Judges Owens and Forrest (a Trump appointee) issued a one sentence statement:

Regarding the dissenting opinion of Judge VanDyke: We are better than this.

Judge VanDyke responds to McKeown’s statement:

Finally, I’ll respond briefly to my colleagues’ discomfort with how I’ve written this dissent. My distressed colleagues appear to have the fastidious sensibilities of a Victorian nun when it comes to mere unpleasant words in my opinion, yet exhibit the scruples of our dearly departed colleague Judge Reinhardt when it comes to the government trampling on religious liberties and exposing women and girls to male genitalia. That kind of selective outrage speaks for itself.

The public deserves a court that is actually trustworthy. We should be earning that trust, not demanding it like petty tyrants. Yes, the introduction to this dissent intentionally uses indecorous language. But that is quite literally what this case is about. Male genitalia is precisely (and only) what the Spa, for religious reasons, objects to admitting into its female-only space. The fact that so many on our court want to pretend that this case is about anything other than swinging dicks is the very reason the shocking language is necessary. The panel majority uses slick legal arguments and deflection to studiously avoid eye contact with the actual and horrific consequences of its erroneous opinion. The “ordinary Americans” affected by the majority’s opinion don’t have that luxury. Squirm as we might, I think it’s only fair for our court to have a small taste of its own medicine.

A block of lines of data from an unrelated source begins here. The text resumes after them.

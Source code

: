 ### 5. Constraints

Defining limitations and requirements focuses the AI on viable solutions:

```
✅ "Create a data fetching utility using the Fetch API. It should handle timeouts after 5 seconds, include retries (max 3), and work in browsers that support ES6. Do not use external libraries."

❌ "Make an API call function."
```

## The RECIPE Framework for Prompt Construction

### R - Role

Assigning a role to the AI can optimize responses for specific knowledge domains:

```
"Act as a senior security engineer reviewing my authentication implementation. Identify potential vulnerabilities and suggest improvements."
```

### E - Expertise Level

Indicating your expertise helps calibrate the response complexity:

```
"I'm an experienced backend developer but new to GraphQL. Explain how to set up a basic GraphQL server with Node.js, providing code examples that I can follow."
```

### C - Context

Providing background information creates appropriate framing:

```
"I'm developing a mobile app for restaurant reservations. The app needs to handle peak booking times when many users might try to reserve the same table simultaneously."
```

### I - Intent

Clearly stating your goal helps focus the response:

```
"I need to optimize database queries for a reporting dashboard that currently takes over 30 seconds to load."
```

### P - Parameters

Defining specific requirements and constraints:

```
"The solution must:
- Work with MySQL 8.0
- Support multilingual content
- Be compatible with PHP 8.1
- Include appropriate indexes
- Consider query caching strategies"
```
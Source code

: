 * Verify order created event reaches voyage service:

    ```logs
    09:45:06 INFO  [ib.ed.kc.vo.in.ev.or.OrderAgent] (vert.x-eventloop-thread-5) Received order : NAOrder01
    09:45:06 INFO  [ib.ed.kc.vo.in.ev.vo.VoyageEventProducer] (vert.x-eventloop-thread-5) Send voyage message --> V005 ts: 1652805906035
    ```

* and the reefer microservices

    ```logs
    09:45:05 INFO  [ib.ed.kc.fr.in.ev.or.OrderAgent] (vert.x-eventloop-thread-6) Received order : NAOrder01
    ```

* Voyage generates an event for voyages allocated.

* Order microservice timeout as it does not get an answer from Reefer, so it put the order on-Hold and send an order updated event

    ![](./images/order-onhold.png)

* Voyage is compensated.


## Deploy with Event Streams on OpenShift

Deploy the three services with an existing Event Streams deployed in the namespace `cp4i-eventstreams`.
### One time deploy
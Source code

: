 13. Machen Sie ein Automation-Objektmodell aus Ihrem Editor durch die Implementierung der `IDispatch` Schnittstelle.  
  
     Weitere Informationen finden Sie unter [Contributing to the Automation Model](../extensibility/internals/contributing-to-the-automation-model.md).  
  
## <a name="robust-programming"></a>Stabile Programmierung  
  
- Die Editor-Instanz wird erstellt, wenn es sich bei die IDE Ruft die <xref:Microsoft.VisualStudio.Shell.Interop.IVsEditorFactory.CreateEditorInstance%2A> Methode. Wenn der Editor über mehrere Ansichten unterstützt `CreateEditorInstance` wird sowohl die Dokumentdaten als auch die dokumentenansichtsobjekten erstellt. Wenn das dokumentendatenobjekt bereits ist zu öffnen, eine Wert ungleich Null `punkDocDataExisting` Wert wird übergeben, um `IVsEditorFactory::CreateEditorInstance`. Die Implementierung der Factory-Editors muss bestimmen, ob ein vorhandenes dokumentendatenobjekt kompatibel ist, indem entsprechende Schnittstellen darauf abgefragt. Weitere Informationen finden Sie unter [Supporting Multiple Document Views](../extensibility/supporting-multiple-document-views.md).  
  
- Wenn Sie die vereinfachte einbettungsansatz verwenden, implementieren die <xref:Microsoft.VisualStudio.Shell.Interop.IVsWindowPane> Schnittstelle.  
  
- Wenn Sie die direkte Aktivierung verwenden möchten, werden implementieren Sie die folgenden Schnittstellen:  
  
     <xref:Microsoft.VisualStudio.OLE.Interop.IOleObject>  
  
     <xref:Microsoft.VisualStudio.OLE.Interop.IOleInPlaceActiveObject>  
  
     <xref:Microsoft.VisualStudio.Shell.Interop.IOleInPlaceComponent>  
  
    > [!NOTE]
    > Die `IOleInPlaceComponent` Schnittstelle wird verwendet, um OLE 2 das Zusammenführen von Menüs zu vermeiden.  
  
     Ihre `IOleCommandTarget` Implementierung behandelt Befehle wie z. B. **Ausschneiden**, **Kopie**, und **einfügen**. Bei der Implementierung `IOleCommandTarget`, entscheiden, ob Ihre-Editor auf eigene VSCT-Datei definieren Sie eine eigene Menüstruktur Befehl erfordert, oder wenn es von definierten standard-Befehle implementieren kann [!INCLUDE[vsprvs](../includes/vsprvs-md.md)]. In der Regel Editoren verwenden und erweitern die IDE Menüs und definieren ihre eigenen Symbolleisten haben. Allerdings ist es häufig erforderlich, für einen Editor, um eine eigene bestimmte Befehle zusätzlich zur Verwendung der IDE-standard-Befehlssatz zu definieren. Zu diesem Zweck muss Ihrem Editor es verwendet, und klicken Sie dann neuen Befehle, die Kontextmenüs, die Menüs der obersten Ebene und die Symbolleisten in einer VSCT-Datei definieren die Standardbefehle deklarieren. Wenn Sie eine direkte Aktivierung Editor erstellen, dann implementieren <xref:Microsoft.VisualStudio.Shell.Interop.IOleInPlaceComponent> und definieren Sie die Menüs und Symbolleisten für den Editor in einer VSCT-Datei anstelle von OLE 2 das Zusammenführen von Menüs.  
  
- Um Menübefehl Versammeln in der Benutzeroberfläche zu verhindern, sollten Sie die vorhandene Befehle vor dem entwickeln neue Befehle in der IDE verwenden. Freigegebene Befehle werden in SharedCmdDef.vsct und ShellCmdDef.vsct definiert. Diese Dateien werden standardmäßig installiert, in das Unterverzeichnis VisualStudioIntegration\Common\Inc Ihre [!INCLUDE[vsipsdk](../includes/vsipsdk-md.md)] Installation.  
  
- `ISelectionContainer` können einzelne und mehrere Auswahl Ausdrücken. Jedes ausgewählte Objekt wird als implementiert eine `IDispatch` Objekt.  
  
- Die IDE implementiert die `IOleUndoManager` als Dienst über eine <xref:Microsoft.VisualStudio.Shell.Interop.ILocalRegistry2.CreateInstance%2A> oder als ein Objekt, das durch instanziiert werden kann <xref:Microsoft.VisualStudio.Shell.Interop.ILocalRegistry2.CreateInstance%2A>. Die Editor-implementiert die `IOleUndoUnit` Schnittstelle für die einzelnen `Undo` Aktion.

Sometimes “dignified and civil” words are employed to mask a legal abomination. Or, to put it in vernacular perhaps more palatable to my colleagues’ Victorian sensibilities: “In law, what plea so tainted and corrupt, / But, being seasoned with a gracious voice, / Obscures the show of evil?”

Sometimes coarse and ugly words bear the truth. I coarsely but respectfully dissent from our court’s willingness to leave this travesty in place.

Some people suggest that Judge VanDyke is “auditioning” for the Supreme Court. Before this opinion, I could have told you that he most certainly is not. Watch my interview with Judge VanDyke. After this opinion, you should have no doubts. He truly believes what he is writing, and uses his pen to advance his understanding of the law.

Judge Tung also issued a dissent, which was joined by Judges Nelson, Bumatay, and VanDyke.

Let us be clear about what the law in Washington requires. Under its law, the State can disregard a small-business owner’s Christian beliefs and force her familyrun Korean spa to allow a nude man (who claims to be a woman) into an intimate space reserved for its female patrons. Yet under that same law, private clubs embracing secular values can refuse entry to that man. Schools and cemeteries can refuse service to that man, too, so long as they are run by institutions deemed “sectarian.” Thus, while the law purports to protect any Washington resident from so-called gender-identity “discrimination,” the State’s prohibition exempts some secular organizations and certain religious ones—it just does not exempt the small business in its exercise of its religious beliefs here. How is this at all a “neutral law of general applicability”? Employment Div., Dep’t of Human Res. of Oregon v. Smith, 494 U.S. 872, 879 (1990). It is not. The panel’s conclusion to the contrary—immunizing the law from any serious First Amendment scrutiny—should have been vacated. I dissent.

This case will be swinging to a cert petition near you.